## [EXERCISE INSTRUCTIONS]
Please restate each line of the data that follows word for word, skipping any image.
** Opening DATA FOR ANALYSIS block **
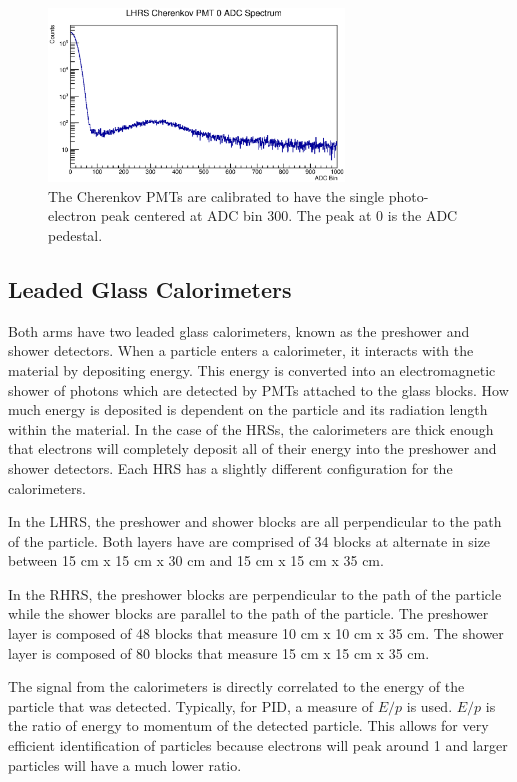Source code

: \begin{figure}
\begin{center}
	\includegraphics[width=0.7\textwidth]{./setup/fig/cer_pmt.eps}
	\caption{The Cherenkov PMTs are calibrated to have the single photo-electron peak centered at ADC bin 300. The peak at 0 is the ADC pedestal.}
	\label{fig:cer_pmt}
\end{center}
\end{figure}

\subsection{Leaded Glass Calorimeters}

Both arms have two leaded glass calorimeters, known as the preshower and shower detectors. When a particle enters a calorimeter, it interacts with the material by depositing energy. This energy is converted into an electromagnetic shower of photons which are detected by PMTs attached to the glass blocks. How much energy is deposited is dependent on the particle and its radiation length within the material. In the case of the HRSs, the calorimeters are thick enough that electrons will completely deposit all of their energy into the preshower and shower detectors. Each HRS has a slightly different configuration for the calorimeters.

In the LHRS, the preshower and shower blocks are all perpendicular to the path of the particle. Both layers have are comprised of 34 blocks at alternate in size between 15 cm x 15 cm x 30 cm and 15 cm x 15 cm x 35 cm.

In the RHRS, the preshower blocks are perpendicular to the path of the particle while the shower blocks are parallel to the path of the particle. The preshower layer is composed of 48 blocks that measure 10 cm x 10 cm x 35 cm. The shower layer is composed of 80 blocks that measure 15 cm x 15 cm x 35 cm.

The signal from the calorimeters is directly correlated to the energy of the particle that was detected. Typically, for PID, a measure of $E/p$ is used. $E/p$ is the ratio of energy to momentum of the detected particle. This allows for very efficient identification of particles because electrons will peak around 1 and larger particles will have a much lower ratio.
** Closing DATA FOR ANALYSIS block **
## [ANSWER TO THIS TASK]
Source code

: \begin{figure}
\begin{center}
	\includegraphics[width=0.7\textwidth]{./setup/fig/cer_pmt.eps}
	\caption{The Cherenkov PMTs are calibrated to have the single photo-electron peak centered at ADC bin 300. The peak at 0 is the ADC pedestal.}
	\label{fig:cer_pmt}
\end{center}
\end{figure}

\subsection{Leaded Glass Calorimeters}

Both arms have two leaded glass calorimeters, known as the preshower and shower detectors. When a particle enters a calorimeter, it interacts with the material by depositing energy. This energy is converted into an electromagnetic shower of photons which are detected by PMTs attached to the glass blocks. How much energy is deposited is dependent on the particle and its radiation length within the material. In the case of the HRSs, the calorimeters are thick enough that electrons will completely deposit all of their energy into the preshower and shower detectors. Each HRS has a slightly different configuration for the calorimeters.

In the LHRS, the preshower and shower blocks are all perpendicular to the path of the particle. Both layers have are comprised of 34 blocks at alternate in size between 15 cm x 15 cm x 30 cm and 15 cm x 15 cm x 35 cm.

In the RHRS, the preshower blocks are perpendicular to the path of the particle while the shower blocks are parallel to the path of the particle. The preshower layer is composed of 48 blocks that measure 10 cm x 10 cm x 35 cm. The shower layer is composed of 80 blocks that measure 15 cm x 15 cm x 35 cm.

The signal from the calorimeters is directly correlated to the energy of the particle that was detected. Typically, for PID, a measure of $E/p$ is used. $E/p$ is the ratio of energy to momentum of the detected particle. This allows for very efficient identification of particles because electrons will peak around 1 and larger particles will have a much lower ratio.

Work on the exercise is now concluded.